• [Dataset extract]:
============

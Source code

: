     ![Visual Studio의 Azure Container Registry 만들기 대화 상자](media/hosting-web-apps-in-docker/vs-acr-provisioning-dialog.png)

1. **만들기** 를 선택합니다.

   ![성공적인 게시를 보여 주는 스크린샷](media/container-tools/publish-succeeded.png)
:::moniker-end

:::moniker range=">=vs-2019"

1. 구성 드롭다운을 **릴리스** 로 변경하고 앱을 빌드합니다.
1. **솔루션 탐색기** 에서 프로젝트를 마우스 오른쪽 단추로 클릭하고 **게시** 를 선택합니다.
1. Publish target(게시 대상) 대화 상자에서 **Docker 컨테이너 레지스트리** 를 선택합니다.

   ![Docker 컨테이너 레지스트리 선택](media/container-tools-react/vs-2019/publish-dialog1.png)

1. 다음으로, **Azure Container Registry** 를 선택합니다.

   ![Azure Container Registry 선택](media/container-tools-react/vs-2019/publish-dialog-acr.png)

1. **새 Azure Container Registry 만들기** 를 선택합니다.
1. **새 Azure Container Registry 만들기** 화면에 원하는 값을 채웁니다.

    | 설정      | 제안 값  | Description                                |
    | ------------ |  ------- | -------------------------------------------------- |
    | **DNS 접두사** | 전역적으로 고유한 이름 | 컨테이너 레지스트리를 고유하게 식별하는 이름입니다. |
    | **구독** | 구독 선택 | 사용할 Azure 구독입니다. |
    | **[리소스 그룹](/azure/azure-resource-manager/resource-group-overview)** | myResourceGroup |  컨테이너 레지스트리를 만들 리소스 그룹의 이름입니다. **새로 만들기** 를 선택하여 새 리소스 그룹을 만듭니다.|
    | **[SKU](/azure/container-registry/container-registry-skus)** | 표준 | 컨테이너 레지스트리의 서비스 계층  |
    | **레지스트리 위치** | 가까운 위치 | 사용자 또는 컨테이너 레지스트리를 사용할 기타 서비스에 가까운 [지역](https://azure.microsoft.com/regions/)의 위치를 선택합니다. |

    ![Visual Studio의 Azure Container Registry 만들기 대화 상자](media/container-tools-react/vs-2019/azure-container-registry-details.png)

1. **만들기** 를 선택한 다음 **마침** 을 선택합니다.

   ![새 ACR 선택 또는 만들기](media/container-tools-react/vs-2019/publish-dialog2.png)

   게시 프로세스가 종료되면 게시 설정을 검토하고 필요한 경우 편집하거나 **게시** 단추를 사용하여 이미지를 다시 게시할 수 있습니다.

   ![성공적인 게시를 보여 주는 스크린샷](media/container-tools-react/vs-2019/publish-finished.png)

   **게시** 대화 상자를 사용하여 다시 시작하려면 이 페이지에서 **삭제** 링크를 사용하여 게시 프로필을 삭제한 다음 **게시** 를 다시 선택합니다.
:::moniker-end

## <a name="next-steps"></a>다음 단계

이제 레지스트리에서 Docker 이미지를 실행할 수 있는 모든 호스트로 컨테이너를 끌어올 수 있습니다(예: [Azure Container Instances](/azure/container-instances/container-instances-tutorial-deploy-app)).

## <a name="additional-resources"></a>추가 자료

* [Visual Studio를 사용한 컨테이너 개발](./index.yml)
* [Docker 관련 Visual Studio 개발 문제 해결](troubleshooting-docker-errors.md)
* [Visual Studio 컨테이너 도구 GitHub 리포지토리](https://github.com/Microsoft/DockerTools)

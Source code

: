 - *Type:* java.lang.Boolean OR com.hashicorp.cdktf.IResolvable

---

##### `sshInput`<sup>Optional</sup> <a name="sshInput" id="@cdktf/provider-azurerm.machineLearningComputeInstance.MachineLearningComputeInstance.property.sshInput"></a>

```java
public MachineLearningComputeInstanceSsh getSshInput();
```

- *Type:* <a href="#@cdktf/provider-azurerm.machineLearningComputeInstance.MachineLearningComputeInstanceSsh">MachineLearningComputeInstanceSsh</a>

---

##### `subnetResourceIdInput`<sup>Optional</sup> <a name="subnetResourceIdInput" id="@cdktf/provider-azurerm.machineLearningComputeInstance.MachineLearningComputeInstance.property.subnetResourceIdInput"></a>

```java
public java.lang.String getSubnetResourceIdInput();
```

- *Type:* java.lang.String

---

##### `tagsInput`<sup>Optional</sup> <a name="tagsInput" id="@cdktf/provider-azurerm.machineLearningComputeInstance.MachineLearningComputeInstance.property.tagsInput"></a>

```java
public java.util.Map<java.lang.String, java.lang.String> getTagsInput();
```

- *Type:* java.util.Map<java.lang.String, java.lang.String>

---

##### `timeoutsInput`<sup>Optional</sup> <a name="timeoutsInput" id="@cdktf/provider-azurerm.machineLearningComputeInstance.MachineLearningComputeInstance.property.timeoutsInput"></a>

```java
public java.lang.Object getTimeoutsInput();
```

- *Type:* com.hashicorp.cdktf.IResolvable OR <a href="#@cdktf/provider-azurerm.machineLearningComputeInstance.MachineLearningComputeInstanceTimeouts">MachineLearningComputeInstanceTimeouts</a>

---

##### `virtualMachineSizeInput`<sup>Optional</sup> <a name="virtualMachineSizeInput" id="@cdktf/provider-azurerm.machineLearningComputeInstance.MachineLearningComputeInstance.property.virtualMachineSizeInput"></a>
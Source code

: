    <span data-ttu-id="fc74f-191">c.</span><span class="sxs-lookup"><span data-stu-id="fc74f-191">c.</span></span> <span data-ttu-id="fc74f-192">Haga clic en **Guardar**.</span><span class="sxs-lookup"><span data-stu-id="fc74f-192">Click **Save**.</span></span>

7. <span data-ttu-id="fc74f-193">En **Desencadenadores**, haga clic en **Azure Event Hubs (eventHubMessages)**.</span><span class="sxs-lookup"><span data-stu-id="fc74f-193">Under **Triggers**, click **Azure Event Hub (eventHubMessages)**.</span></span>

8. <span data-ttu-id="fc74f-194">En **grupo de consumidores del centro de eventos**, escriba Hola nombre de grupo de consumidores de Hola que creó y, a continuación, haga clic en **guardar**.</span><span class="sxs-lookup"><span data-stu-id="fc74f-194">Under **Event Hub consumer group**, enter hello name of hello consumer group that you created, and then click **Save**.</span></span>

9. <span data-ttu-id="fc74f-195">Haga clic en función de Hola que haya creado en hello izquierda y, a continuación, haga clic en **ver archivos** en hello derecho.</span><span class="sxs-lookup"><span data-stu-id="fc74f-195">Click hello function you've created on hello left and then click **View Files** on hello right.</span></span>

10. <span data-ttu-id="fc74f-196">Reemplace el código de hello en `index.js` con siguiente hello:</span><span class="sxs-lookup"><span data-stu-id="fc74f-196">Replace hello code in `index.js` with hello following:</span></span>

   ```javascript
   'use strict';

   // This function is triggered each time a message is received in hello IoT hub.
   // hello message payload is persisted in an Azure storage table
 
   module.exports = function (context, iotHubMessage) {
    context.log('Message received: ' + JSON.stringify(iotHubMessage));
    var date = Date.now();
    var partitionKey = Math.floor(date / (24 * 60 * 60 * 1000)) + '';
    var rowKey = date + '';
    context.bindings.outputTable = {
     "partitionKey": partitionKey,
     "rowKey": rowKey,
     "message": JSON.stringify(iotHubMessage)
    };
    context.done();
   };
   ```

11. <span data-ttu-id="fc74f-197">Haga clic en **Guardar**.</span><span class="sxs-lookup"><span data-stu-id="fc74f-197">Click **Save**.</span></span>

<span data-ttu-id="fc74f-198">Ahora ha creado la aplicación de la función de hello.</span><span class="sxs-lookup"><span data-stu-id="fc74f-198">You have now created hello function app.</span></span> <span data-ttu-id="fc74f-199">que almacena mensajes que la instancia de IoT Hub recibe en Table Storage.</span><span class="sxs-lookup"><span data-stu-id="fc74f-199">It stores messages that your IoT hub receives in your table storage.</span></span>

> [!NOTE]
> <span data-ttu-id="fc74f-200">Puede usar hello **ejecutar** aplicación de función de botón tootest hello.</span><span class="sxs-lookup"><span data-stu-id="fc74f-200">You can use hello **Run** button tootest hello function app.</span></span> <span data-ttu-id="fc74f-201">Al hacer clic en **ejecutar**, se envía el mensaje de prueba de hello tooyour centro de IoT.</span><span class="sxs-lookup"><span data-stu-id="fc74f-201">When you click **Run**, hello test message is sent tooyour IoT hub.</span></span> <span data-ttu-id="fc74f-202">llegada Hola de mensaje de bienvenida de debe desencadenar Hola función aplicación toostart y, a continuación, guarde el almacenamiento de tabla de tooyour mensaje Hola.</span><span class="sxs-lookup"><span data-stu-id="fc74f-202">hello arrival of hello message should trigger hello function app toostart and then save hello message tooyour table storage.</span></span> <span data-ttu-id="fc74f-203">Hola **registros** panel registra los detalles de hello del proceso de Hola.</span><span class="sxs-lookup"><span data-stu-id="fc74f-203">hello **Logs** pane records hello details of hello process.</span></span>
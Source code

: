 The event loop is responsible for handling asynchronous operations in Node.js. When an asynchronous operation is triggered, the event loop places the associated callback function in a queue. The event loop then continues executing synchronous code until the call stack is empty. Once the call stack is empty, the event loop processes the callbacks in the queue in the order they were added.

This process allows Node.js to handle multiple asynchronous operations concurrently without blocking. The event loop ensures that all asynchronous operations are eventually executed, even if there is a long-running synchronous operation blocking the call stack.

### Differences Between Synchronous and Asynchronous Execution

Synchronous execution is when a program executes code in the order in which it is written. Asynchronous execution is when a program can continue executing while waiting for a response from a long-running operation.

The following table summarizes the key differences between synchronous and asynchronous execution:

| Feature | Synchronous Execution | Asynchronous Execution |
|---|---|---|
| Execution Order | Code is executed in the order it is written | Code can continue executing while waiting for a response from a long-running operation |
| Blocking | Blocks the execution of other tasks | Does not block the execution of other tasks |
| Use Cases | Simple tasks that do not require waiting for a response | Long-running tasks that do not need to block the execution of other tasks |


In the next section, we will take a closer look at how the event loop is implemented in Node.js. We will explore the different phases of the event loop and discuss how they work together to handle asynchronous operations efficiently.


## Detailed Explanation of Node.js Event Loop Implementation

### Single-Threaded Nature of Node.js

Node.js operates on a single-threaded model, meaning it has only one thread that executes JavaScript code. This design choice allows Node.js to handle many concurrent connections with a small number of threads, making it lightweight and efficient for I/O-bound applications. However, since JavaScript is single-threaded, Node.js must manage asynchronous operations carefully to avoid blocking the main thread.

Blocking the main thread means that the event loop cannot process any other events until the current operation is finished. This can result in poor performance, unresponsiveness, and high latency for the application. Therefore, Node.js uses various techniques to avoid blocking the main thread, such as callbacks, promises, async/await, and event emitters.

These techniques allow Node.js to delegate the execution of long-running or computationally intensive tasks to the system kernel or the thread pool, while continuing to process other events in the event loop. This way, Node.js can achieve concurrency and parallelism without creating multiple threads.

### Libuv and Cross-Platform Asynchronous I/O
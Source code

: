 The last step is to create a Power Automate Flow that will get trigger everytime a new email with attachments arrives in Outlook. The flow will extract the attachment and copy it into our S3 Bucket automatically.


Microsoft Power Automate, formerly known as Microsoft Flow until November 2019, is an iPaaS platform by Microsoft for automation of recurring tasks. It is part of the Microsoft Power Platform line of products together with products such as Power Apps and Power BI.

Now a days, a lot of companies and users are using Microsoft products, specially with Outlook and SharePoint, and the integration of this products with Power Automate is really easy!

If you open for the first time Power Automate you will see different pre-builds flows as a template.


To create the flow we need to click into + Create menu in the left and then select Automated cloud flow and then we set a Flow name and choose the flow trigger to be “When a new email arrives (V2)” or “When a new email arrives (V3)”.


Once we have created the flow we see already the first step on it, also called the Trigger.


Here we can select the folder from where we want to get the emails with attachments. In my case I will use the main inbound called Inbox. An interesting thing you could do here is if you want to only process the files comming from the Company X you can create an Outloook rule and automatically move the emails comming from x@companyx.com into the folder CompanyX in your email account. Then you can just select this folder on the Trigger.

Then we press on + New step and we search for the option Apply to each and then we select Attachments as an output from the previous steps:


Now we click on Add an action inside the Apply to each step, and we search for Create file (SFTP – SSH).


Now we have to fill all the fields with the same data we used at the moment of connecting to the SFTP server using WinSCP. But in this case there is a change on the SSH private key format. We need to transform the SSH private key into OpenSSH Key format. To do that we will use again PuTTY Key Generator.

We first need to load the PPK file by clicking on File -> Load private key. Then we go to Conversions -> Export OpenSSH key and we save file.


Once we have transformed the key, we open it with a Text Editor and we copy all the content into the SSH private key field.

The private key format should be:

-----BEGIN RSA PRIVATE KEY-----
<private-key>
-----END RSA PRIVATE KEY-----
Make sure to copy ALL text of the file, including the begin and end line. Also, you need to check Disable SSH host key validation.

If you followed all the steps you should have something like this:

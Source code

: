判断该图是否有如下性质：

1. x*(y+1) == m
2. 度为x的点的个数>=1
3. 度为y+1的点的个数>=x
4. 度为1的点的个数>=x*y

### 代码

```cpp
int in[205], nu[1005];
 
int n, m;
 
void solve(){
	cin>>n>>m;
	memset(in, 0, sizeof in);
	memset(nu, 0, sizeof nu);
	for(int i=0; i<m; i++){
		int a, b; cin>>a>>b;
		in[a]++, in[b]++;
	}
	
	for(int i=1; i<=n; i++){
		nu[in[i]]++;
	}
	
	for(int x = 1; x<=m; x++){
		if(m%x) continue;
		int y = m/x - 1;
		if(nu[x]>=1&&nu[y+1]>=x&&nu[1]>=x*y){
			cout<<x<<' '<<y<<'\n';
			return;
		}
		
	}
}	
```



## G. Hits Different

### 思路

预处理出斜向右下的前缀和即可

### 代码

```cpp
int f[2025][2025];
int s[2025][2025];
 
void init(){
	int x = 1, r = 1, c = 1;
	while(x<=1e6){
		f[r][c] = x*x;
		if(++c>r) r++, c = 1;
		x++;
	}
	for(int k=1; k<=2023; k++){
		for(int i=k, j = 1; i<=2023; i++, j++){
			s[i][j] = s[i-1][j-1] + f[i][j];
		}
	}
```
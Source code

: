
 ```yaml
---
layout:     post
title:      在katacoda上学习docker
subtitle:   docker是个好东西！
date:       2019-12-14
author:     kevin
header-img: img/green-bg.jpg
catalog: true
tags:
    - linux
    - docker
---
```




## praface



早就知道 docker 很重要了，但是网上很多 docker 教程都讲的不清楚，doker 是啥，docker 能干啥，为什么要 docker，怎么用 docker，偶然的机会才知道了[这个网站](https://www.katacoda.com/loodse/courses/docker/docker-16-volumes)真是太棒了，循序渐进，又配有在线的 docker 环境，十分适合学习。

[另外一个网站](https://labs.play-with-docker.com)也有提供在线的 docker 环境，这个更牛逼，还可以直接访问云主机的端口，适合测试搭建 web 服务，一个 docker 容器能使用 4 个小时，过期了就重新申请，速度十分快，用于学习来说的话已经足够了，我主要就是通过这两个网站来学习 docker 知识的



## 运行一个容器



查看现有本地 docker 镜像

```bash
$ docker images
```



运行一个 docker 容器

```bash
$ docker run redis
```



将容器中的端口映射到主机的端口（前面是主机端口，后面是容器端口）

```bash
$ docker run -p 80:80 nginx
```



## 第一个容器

============

• [The problem]: If a line of the data holds the string "first", list it.

• [Exercise result]:
If you open for the first time Power Automate you will see different pre-builds flows as a template.
Once we have created the flow we see already the first step on it, also called the Trigger.
We first need to load the PPK file by clicking on File -> Load private key. Then we go to Conversions -> Export OpenSSH key and we save file.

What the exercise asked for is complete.